True enough, but not only is there no mystery that the designers of
TCP/IP made that decision, but there is no mystery why.  Mechanisms
based on internal network state were considered and discarded because
they conflicted with the well-defined and well-prioritized list of
design goals for the nascent Internet.  Specifically, depending on
such internal information made the net less robust to gateway failures
and prevented the architecture from embracing a wide variety of
networks.  Both of those goals were considered more important than
performance or cost effectiveness, so such mechanisms weren't
included.

In case you think I'm making this up, it's made abundantly clear in
Dave Clark's 1988 "The Design Philosophy of the DARPA Internet
Protocols" published in SIGCOMM 1988.

This informed design decision hardly merits charges the designers were
ignorant of the issues or incompetent designers.  Such a structured
list of goals and published discussion of the trade-offs also argues
against rampant ad hockery.  They simply designed for different
requirements than the ones you wish they had.

> 
> I'll repeat the point:  nothing in 2001 is new with respect to Internet
> design criteria, that was not evident to network engineers in and out of
> the Internet community over a decade ago, yet the discussions of what to
> do play the same old tunes.  If the old tunes were spur-of-the-moment
> (ad hoc), as we know some significant ones were, then why be so
> resistant to new ideas for a new networking realm?  Bureaucracies are
> resistant.  Productive, competent research cannot be.

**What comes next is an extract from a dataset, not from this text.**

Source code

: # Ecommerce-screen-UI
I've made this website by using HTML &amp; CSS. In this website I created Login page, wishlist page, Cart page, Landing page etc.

Redefining the problem leads to different design choices.  I think in
terms of the criteria stated by Clark in the above paper most of the
design decisions remain sound.  I also think that the design goals are
useful.

If you'd like to change those goals, I'm all ears.  Convince me the
priority is wrong or that a new goal needs to be on the list.  Then
we'll talk mechanism.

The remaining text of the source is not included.